Selecting your mushrooms:

  • Look for firm, plump mushrooms that are free of blemishes and show no sign of deterioration.
  • Mushrooms should be dry (not dried out), have no visible moisture on the outside and have an earthy aroma. They should smell like the woods not mold.
  • Note that mushrooms with a partial veil (a thin membrane covering the gills/spores under the cap) tend to have a more delicate flavor whereas mushrooms with exposed gills usually have a more robust, richer flavor. The veil is a protective tissue that keeps the spores in place until the mushroom has matured.  As the mushroom grows, the veil ultimately peels away and disappears
  • Avoid mushrooms that have a slimy surface which is a sign that they are starting to spoil.
  • Mushrooms that have bits of moss, bark or pine needles on them are fine. Some soil may also be present which is perfectly normal, particularly for wild mushrooms.  It is best to leave the mushrooms intact and simply remove the debris and brush off the dirt until you are ready to cook them.

Storing your mushrooms:

  • Mushrooms are always best when kept in a cool, dry place.
  • If you have purchased mushrooms in packaging at the grocery store, keep them in the refrigerator unopened until ready to use.  Once the package has been open, store the remainder in a loosely closed brown paper bag (never in a sealed container or plastic bag).
  • Fresh mushrooms can also be stored on a plate covered with damp paper towels.
  • Do not wash fresh mushrooms prior to storing. As mentioned above, mushrooms are best left undisturbed until ready to cook.
  • Fresh mushrooms should last at least three days in the refrigerator and some up to a week.
  • If you have excess mushrooms, simply sauté them in butter and olive oil until they render their juices then put them in a sealed bag in the freezer for up to a month.

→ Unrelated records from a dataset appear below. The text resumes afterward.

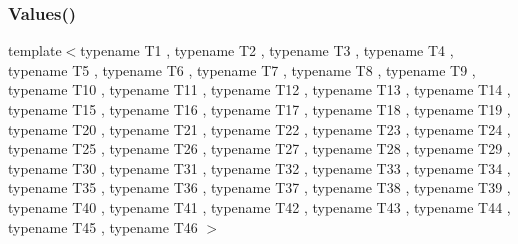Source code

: \mbox{\label{namespacetesting_a8f5536906a9d6780467c8ae53a420dad}} 
\subsubsection{\texorpdfstring{Values()}{Values()}\hspace{0.1cm}{\footnotesize\ttfamily [47/51]}}
{\footnotesize\ttfamily template$<$typename T1 , typename T2 , typename T3 , typename T4 , typename T5 , typename T6 , typename T7 , typename T8 , typename T9 , typename T10 , typename T11 , typename T12 , typename T13 , typename T14 , typename T15 , typename T16 , typename T17 , typename T18 , typename T19 , typename T20 , typename T21 , typename T22 , typename T23 , typename T24 , typename T25 , typename T26 , typename T27 , typename T28 , typename T29 , typename T30 , typename T31 , typename T32 , typename T33 , typename T34 , typename T35 , typename T36 , typename T37 , typename T38 , typename T39 , typename T40 , typename T41 , typename T42 , typename T43 , typename T44 , typename T45 , typename T46 $>$ \\
}
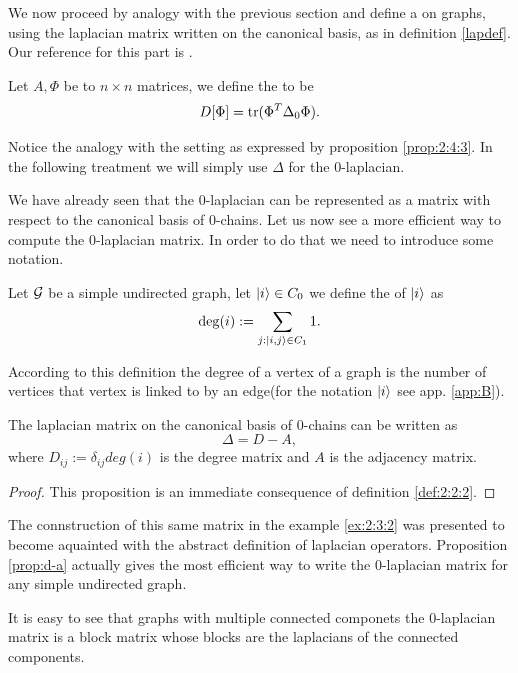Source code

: \documentclass[../2.tex]{subfiles}
\begin{document}
We now proceed by analogy with the previous section and define a  on graphs, using the laplacian matrix written on the canonical basis, as
in definition \ref{lapdef}.
Our reference for this part is \cite{bronstein}.

\begin{defn}
    Let $A,\Phi$ be to $n\times n$ matrices, we define the  to be 
    \[ D[\Phi] = \operatorname{tr}(\Phi^T \Delta_0 \Phi). \]
\end{defn}

Notice the analogy with the setting as expressed by proposition \ref{prop:2:4:3}.
In the following treatment we will simply use $\Delta$ for the $0$-laplacian.

We have already seen that the $0$-laplacian can be represented as a matrix with respect to the canonical basis
of $0$-chains. Let us now see a more efficient way to compute the $0$-laplacian matrix. In order to do that we need to introduce some notation.

\begin{defn}
    Let $\mathcal{G}$ be a simple undirected graph, let $| i \rangle \in C_0$ we define the  of $| i \rangle$ as 
    \[ \operatorname{deg}(i) := \sum_{j : | i,j \rangle \in C_1} 1. \]
\end{defn}

According to this definition the degree of a vertex of a graph is the number of vertices that vertex is linked to by an edge(for the notation $| i \rangle$ see app. \ref{app:B}).

\begin{prop}
    The laplacian matrix on the canonical basis of $0$-chains can be written as
    \[ \Delta = D - A, \]
    where $D_{ij} := \delta_{ij}deg(i)$ is the degree matrix and $A$ is the adjacency matrix.
    \label{prop:d-a}
\end{prop}
\begin{proof}
    This proposition is an immediate consequence of definition \ref{def:2:2:2}. \qedhere
\end{proof}

The connstruction of this same matrix in the example \ref{ex:2:3:2} was presented to become aquainted with the abstract definition of laplacian operators.
Proposition \ref{prop:d-a} actually gives the most efficient way to write the $0$-laplacian matrix for any simple undirected graph.

It is easy to see that graphs with multiple connected componets the $0$-laplacian matrix is a block matrix whose blocks are the laplacians of the connected components.
\end{document}

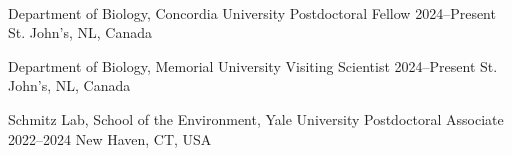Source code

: \\


\begin{cventries}

\cventry
    {Department of Biology, Concordia University} %
    {Postdoctoral Fellow} %
    {2024--Present} %
    {St. John's, NL, Canada} %
    {}



\cventry
    {Department of Biology, Memorial University} %
    {Visiting Scientist} %
    {2024--Present} %
    {St. John's, NL, Canada} %
    {}


\cventry
    {Schmitz Lab, School of the Environment, Yale University} %
    {Postdoctoral Associate} %
    {2022--2024} %
    {New Haven, CT, USA} %
    {}



\end{cventries}
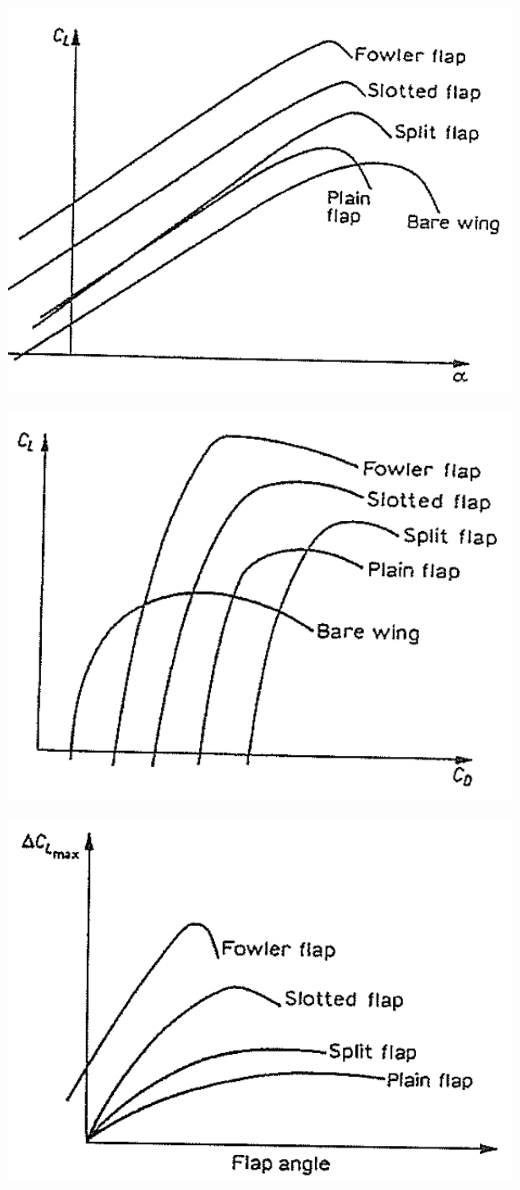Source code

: 	\begin{center}
	\begin{minipage}{0.25\textwidth}
	\includegraphics[scale=0.15]{ch5/5}
	\end{minipage}
	\begin{minipage}{0.25\textwidth}
	\includegraphics[scale=0.15]{ch5/6}
	\end{minipage}
	\begin{minipage}{0.3\textwidth}
	\includegraphics[scale=0.2]{ch5/7}

\end{minipage}
\end{center}
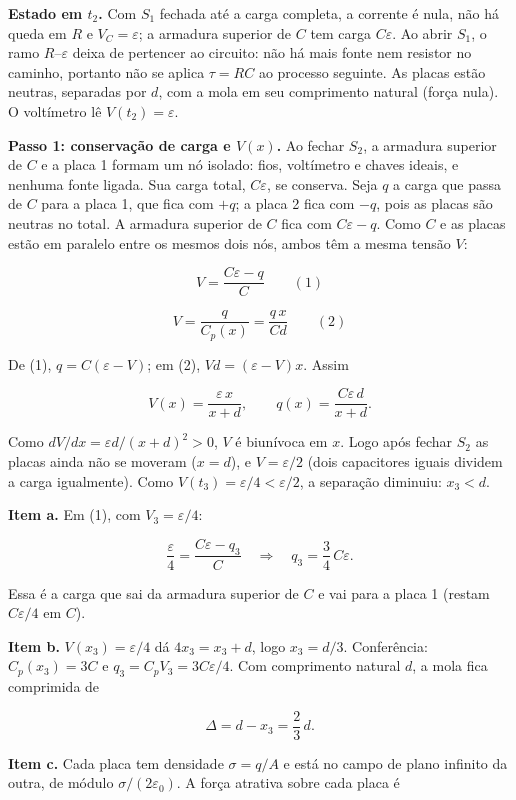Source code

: \documentclass{article}%
\begin{document}
\textbf{Estado em $t_2$.} Com $S_1$ fechada até a carga completa, a corrente é nula, não há queda em $R$ e $V_C=\varepsilon$; a armadura superior de $C$ tem carga $C\varepsilon$. Ao abrir $S_1$, o ramo $R$–$\varepsilon$ deixa de pertencer ao circuito: não há mais fonte nem resistor no caminho, portanto não se aplica $\tau=RC$ ao processo seguinte. As placas estão neutras, separadas por $d$, com a mola em seu comprimento natural (força nula). O voltímetro lê $V(t_2)=\varepsilon$.

\textbf{Passo 1: conservação de carga e $V(x)$.} Ao fechar $S_2$, a armadura superior de $C$ e a placa 1 formam um nó isolado: fios, voltímetro e chaves ideais, e nenhuma fonte ligada. Sua carga total, $C\varepsilon$, se conserva. Seja $q$ a carga que passa de $C$ para a placa 1, que fica com $+q$; a placa 2 fica com $-q$, pois as placas são neutras no total. A armadura superior de $C$ fica com $C\varepsilon-q$. Como $C$ e as placas estão em paralelo entre os mesmos dois nós, ambos têm a mesma tensão $V$:

\[ V=\frac{C\varepsilon-q}{C}\qquad (1) \]

\[ V=\frac{q}{C_p(x)}=\frac{q\,x}{Cd}\qquad (2) \]

De (1), $q=C(\varepsilon-V)$; em (2), $Vd=(\varepsilon-V)x$. Assim

\[ V(x)=\frac{\varepsilon\,x}{x+d},\qquad q(x)=\frac{C\varepsilon\,d}{x+d}. \]

Como $dV/dx=\varepsilon d/(x+d)^2>0$, $V$ é biunívoca em $x$. Logo após fechar $S_2$ as placas ainda não se moveram ($x=d$), e $V=\varepsilon/2$ (dois capacitores iguais dividem a carga igualmente). Como $V(t_3)=\varepsilon/4<\varepsilon/2$, a separação diminuiu: $x_3<d$.

\textbf{Item a.} Em (1), com $V_3=\varepsilon/4$:

\[ \frac{\varepsilon}{4}=\frac{C\varepsilon-q_3}{C}\quad\Rightarrow\quad q_3=\frac{3}{4}\,C\varepsilon. \]

Essa é a carga que sai da armadura superior de $C$ e vai para a placa 1 (restam $C\varepsilon/4$ em $C$).

\textbf{Item b.} $V(x_3)=\varepsilon/4$ dá $4x_3=x_3+d$, logo $x_3=d/3$. Conferência: $C_p(x_3)=3C$ e $q_3=C_p V_3=3C\varepsilon/4$. Com comprimento natural $d$, a mola fica comprimida de

\[ \Delta=d-x_3=\frac{2}{3}\,d. \]

\textbf{Item c.} Cada placa tem densidade $\sigma=q/A$ e está no campo de plano infinito da outra, de módulo $\sigma/(2\varepsilon_0)$. A força atrativa sobre cada placa é
\end{document}
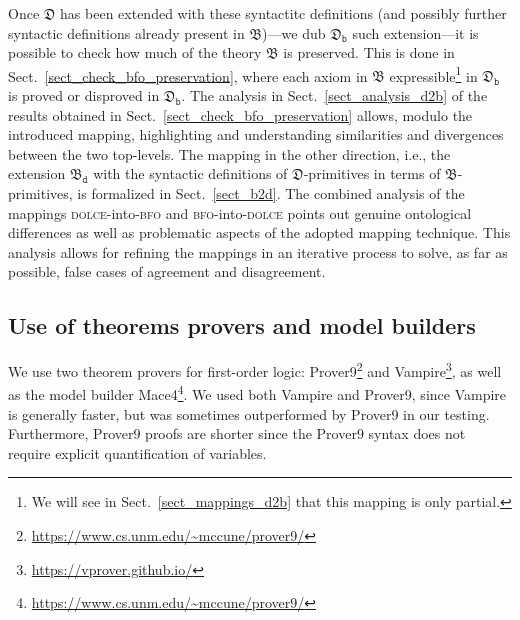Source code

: \documentclass[ao]{iosart2x}
\newcommand{\dolce}{{\textsc{dolce}}}
\newcommand{\bfo}{{\textsc{bfo}}}
\newcommand {\thdolce} {\ensuremath{\mathfrak{D}}}
\newcommand {\thbfo} {\ensuremath{\mathfrak{B}}}
\newcommand {\thbfobdmap} {\ensuremath{\mathfrak{B}_\texttt{d}}}
\newcommand {\thdolcedbmap} {\ensuremath{\mathfrak{D}_\texttt{b}}}
\begin{document}
Once {$\thdolce$} has been extended with these syntactitc definitions (and possibly further syntactic definitions already present in {$\thbfo$})---we dub $\thdolcedbmap$ such extension---it is possible to check how much of the theory $\thbfo$ is preserved. This is done in Sect.~\ref{sect_check_bfo_preservation}, where each axiom in $\thbfo$ expressible\footnote{We will see in Sect.~\ref{sect_mappings_d2b} that this mapping is only partial.} in $\thdolcedbmap$ is proved or disproved in $\thdolcedbmap$. The analysis in Sect.~\ref{sect_analysis_d2b} of the results obtained in Sect.~\ref{sect_check_bfo_preservation} allows, modulo the introduced mapping, highlighting and understanding similarities and divergences between the two top-levels. The mapping in the other direction, i.e., the extension $\thbfobdmap$ with the syntactic definitions of {$\thdolce$}-primitives in terms of {$\thbfo$}-primitives, is formalized in Sect.~\ref{sect_b2d}. The combined analysis of the mappings {\dolce}-into-{\bfo} and {\bfo}-into-{\dolce} points out genuine ontological differences as well as problematic aspects of the adopted mapping technique. This analysis allows for refining the mappings in an iterative process to solve, as far as possible, false cases of agreement and disagreement.

\subsection{Use of theorems provers and model builders}

We use two theorem provers for first-order logic: Prover9\footnote{\url{https://www.cs.unm.edu/~mccune/prover9/}} and Vampire\footnote{\url{https://vprover.github.io/}}, as well as the model builder Mace4\footnote{\url{https://www.cs.unm.edu/~mccune/prover9/}}.
We used both Vampire and Prover9, since Vampire is generally faster, but was sometimes outperformed by Prover9 in our testing. Furthermore, Prover9 proofs are shorter since the Prover9 syntax does not require explicit quantification of variables.

\end{document}
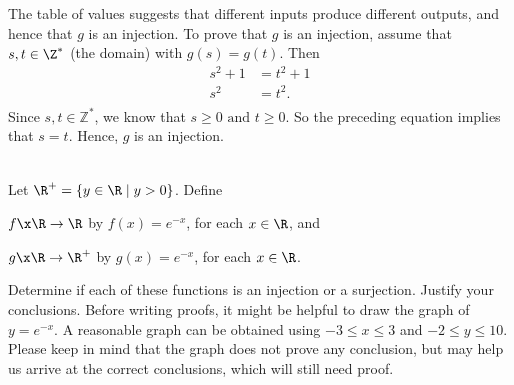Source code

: \begin{example}
The table of values suggests that different inputs produce different outputs, and hence that  $g$  is an injection.  To prove that  $g$  is an injection,  assume that  
$s, t \in \Z^* $ (the domain) with  $g( s ) = g( t )$.  Then
\begin{align*}
  s^2  + 1 &= t^2  + 1 \\ 
      s^2  &= t^2.  \\ 
\end{align*}
Since  $s, t \in \mathbb{Z}^* $, we know that  $s \geq 0\text{ and }t \geq 0$.  So the preceding equation implies that  $s = t$.  Hence,  $g$  is an injection.
\end{example}
%
\begin{center}
\end{center}


\begin{prog} 
\label{pr:domainandcodomain} \hfill \\
Let $\R^+ = \{ y \in \R \mid y > 0 \}$.  Define  
\begin{list}{}
\item $f \x \R \to \R$ by $f(x) = e^{-x}$, for each $x \in \R$, and
\item $g \x \R \to \R^+$ by $g(x) = e^{-x}$, for each $x \in \R$.
\end{list}
\end{prog}
Determine if each of these functions is an injection or a surjection.  Justify your conclusions.  \note Before writing proofs, it might be helpful to draw the graph of $y = e^{-x}$.  A reasonable graph can be obtained using $-3 \leq x \leq 3$ and $-2 \leq y \leq 10$.  Please keep in mind that the graph does not prove any conclusion, but may help us  arrive at the correct conclusions, which will still need proof.
\hbreak
%

\endinput

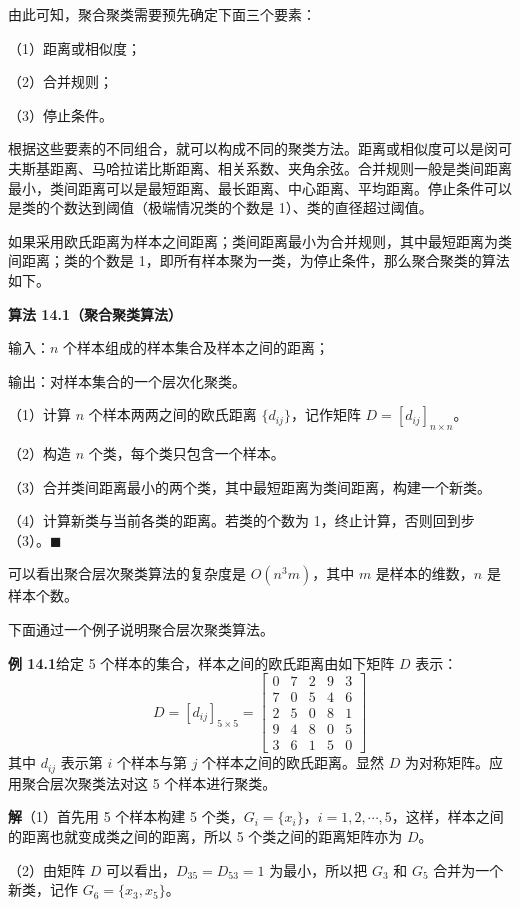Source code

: \documentclass[UTF8, 12pt, fontset=fandol, oneside]{ctexart}
\begin{document}
由此可知，聚合聚类需要预先确定下面三个要素：

（1）距离或相似度；

（2）合并规则；

（3）停止条件。

根据这些要素的不同组合，就可以构成不同的聚类方法。距离或相似度可以是闵可夫斯基距离、马哈拉诺比斯距离、相关系数、夹角余弦。合并规则一般是类间距离最小，类间距离可以是最短距离、最长距离、中心距离、平均距离。停止条件可以是类的个数达到阈值（极端情况类的个数是 1）、类的直径超过阈值。

如果采用欧氏距离为样本之间距离；类间距离最小为合并规则，其中最短距离为类间距离；类的个数是 1，即所有样本聚为一类，为停止条件，那么聚合聚类的算法如下。

\noindent\textbf{算法 14.1（聚合聚类算法）}

输入：$n$ 个样本组成的样本集合及样本之间的距离；

输出：对样本集合的一个层次化聚类。

（1）计算 $n$ 个样本两两之间的欧氏距离 $\{d_{ij}\}$，记作矩阵 $D=[d_{ij}]_{n\times n}$。

（2）构造 $n$ 个类，每个类只包含一个样本。

（3）合并类间距离最小的两个类，其中最短距离为类间距离，构建一个新类。

（4）计算新类与当前各类的距离。若类的个数为 1，终止计算，否则回到步（3）。\hfill$\blacksquare$

可以看出聚合层次聚类算法的复杂度是 $O(n^3m)$，其中 $m$ 是样本的维数，$n$ 是样本个数。

下面通过一个例子说明聚合层次聚类算法。

\noindent\textbf{例 14.1}\quad 给定 5 个样本的集合，样本之间的欧氏距离由如下矩阵 $D$ 表示：
\[
D=[d_{ij}]_{5\times 5}=
\begin{bmatrix}
0 & 7 & 2 & 9 & 3\\
7 & 0 & 5 & 4 & 6\\
2 & 5 & 0 & 8 & 1\\
9 & 4 & 8 & 0 & 5\\
3 & 6 & 1 & 5 & 0
\end{bmatrix}
\]
其中 $d_{ij}$ 表示第 $i$ 个样本与第 $j$ 个样本之间的欧氏距离。显然 $D$ 为对称矩阵。应用聚合层次聚类法对这 5 个样本进行聚类。

\noindent\textbf{解}\quad （1）首先用 5 个样本构建 5 个类，$G_i=\{x_i\}$，$i=1,2,\cdots,5$，这样，样本之间的距离也就变成类之间的距离，所以 5 个类之间的距离矩阵亦为 $D$。

（2）由矩阵 $D$ 可以看出，$D_{35}=D_{53}=1$ 为最小，所以把 $G_3$ 和 $G_5$ 合并为一个新类，记作 $G_6=\{x_3,x_5\}$。
\end{document}
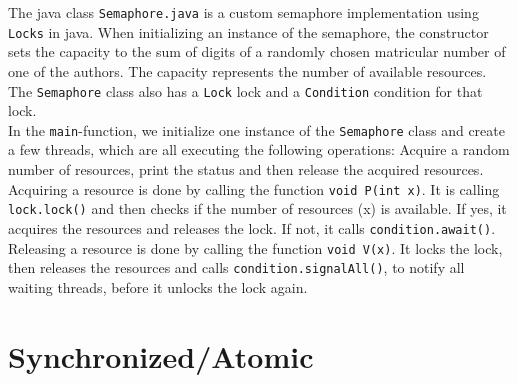 \documentclass{article}
\begin{document}
    The java class \texttt{Semaphore.java} is a custom semaphore implementation using \texttt{Locks} in java. When initializing an instance of the semaphore, the constructor sets the capacity to the sum of digits of a randomly chosen matricular number of one of the authors. The capacity represents the number of available resources. The \texttt{Semaphore} class also has a \texttt{Lock} lock and a \texttt{Condition} condition for that lock.\\
    In the \texttt{main}-function, we initialize one instance of the \texttt{Semaphore} class and create a few threads, which are all executing the following operations: Acquire a random number of resources, print the status and then release the acquired resources.\\
    Acquiring a resource is done by calling the function \texttt{void P(int x)}. It is calling \texttt{lock.lock()} and then checks if the number of resources (x) is available. If yes, it acquires the resources and releases the lock. If not, it calls \texttt{condition.await()}. Releasing a resource is done by calling the function \texttt{void V(x)}. It locks the lock, then releases the resources and calls \texttt{condition.signalAll()}, to notify all waiting threads, before it unlocks the lock again.

  \section{Synchronized/Atomic}
\end{document}
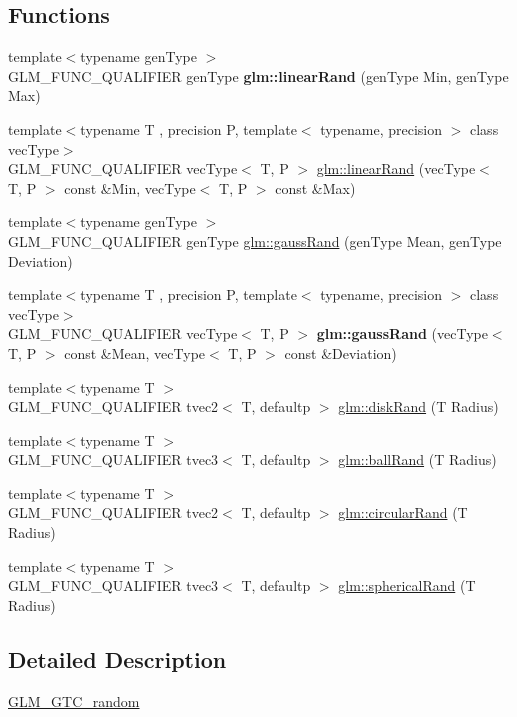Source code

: \subsection*{Functions}
\begin{DoxyCompactItemize}
\item 
\mbox{\label{random_8inl_ad60fbcaa8da896b6f2cdd0aa302b96a4}} 
{\footnotesize template$<$typename gen\+Type $>$ }\\G\+L\+M\+\_\+\+F\+U\+N\+C\+\_\+\+Q\+U\+A\+L\+I\+F\+I\+ER gen\+Type {\bfseries glm\+::linear\+Rand} (gen\+Type Min, gen\+Type Max)
\item 
{\footnotesize template$<$typename T , precision P, template$<$ typename, precision $>$ class vec\+Type$>$ }\\G\+L\+M\+\_\+\+F\+U\+N\+C\+\_\+\+Q\+U\+A\+L\+I\+F\+I\+ER vec\+Type$<$ T, P $>$ \hyperlink{group__gtc__random_gaba9cec867916d894d794a32897b7fdfd}{glm\+::linear\+Rand} (vec\+Type$<$ T, P $>$ const \&Min, vec\+Type$<$ T, P $>$ const \&Max)
\item 
{\footnotesize template$<$typename gen\+Type $>$ }\\G\+L\+M\+\_\+\+F\+U\+N\+C\+\_\+\+Q\+U\+A\+L\+I\+F\+I\+ER gen\+Type \hyperlink{group__gtc__random_ga5193a83e49e4fdc5652c084711083574}{glm\+::gauss\+Rand} (gen\+Type Mean, gen\+Type Deviation)
\item 
\mbox{\label{random_8inl_adc010d4dd74cff264ee912f72de1adb9}} 
{\footnotesize template$<$typename T , precision P, template$<$ typename, precision $>$ class vec\+Type$>$ }\\G\+L\+M\+\_\+\+F\+U\+N\+C\+\_\+\+Q\+U\+A\+L\+I\+F\+I\+ER vec\+Type$<$ T, P $>$ {\bfseries glm\+::gauss\+Rand} (vec\+Type$<$ T, P $>$ const \&Mean, vec\+Type$<$ T, P $>$ const \&Deviation)
\item 
{\footnotesize template$<$typename T $>$ }\\G\+L\+M\+\_\+\+F\+U\+N\+C\+\_\+\+Q\+U\+A\+L\+I\+F\+I\+ER tvec2$<$ T, defaultp $>$ \hyperlink{group__gtc__random_gad3a3ee7d26502a31ba552cb627a68606}{glm\+::disk\+Rand} (T Radius)
\item 
{\footnotesize template$<$typename T $>$ }\\G\+L\+M\+\_\+\+F\+U\+N\+C\+\_\+\+Q\+U\+A\+L\+I\+F\+I\+ER tvec3$<$ T, defaultp $>$ \hyperlink{group__gtc__random_ga5506dee301160e3a06aef9b9bc7a0a83}{glm\+::ball\+Rand} (T Radius)
\item 
{\footnotesize template$<$typename T $>$ }\\G\+L\+M\+\_\+\+F\+U\+N\+C\+\_\+\+Q\+U\+A\+L\+I\+F\+I\+ER tvec2$<$ T, defaultp $>$ \hyperlink{group__gtc__random_gae989c26a2899b2fb7444abe7c275c29c}{glm\+::circular\+Rand} (T Radius)
\item 
{\footnotesize template$<$typename T $>$ }\\G\+L\+M\+\_\+\+F\+U\+N\+C\+\_\+\+Q\+U\+A\+L\+I\+F\+I\+ER tvec3$<$ T, defaultp $>$ \hyperlink{group__gtc__random_gaa9a6fc2d7a295b3857f7db23b1053d9d}{glm\+::spherical\+Rand} (T Radius)
\end{DoxyCompactItemize}


\subsection{Detailed Description}
\hyperlink{group__gtc__random}{G\+L\+M\+\_\+\+G\+T\+C\+\_\+random}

Do not add herbs or spices.
  • Dehydrated mushrooms can be kept at room temperature or in the freezer for 12 -18 months. They can be reconstituted in warm water, wine, broth or stock. Note: the liquid from reconstituted mushrooms makes a flavorful addition to stocks, sauces, stews and soups, so it is worth saving!

Cleaning your mushrooms:

  • The less a mushroom is handled the better.  When you are ready to use your mushrooms, simply clean them with a mushroom brush or a damp cloth.
  • If the mushrooms are particularly dirty, rinse quickly under water and pat dry immediately. NEVER soak fresh mushrooms as they absorb moisture quickly, that will distort their texture and dilute other ingredients when released during cooking.  Larger mushrooms can also be cut in half allowing for deeper cleaning.
  • Trim or remove the stems (depending on the variety) prior to cooking.
  • Anydirt that may be on a Dehydrated mushroom will usually settle at the bottom of the bowl they are reconstituted in.

Wild mushrooms:

If you forage for mushrooms in the wild, be certain that you have identified the specimen in detail as many edible varieties look similar to those that are poisonous and in some cases deadly.  If you are uncertain of a mushroom’s identity do not pick it or have an expert mycologist confirm that it is edible.  Weather, infections, animal damage can change the appearance of a mushroom that may lead to misidentification. As the saying goes, “when in doubt, throw it out”.

Should you suspect that you may have eaten a poisonous mushroom, take the following action:

Call your local hospital or physician immediately.

If possible, bring a sample of the mushroom that you have consumed to your doctor or hospital.

Contact a local mycologist that can definitely identify the mushroom that you have ingested.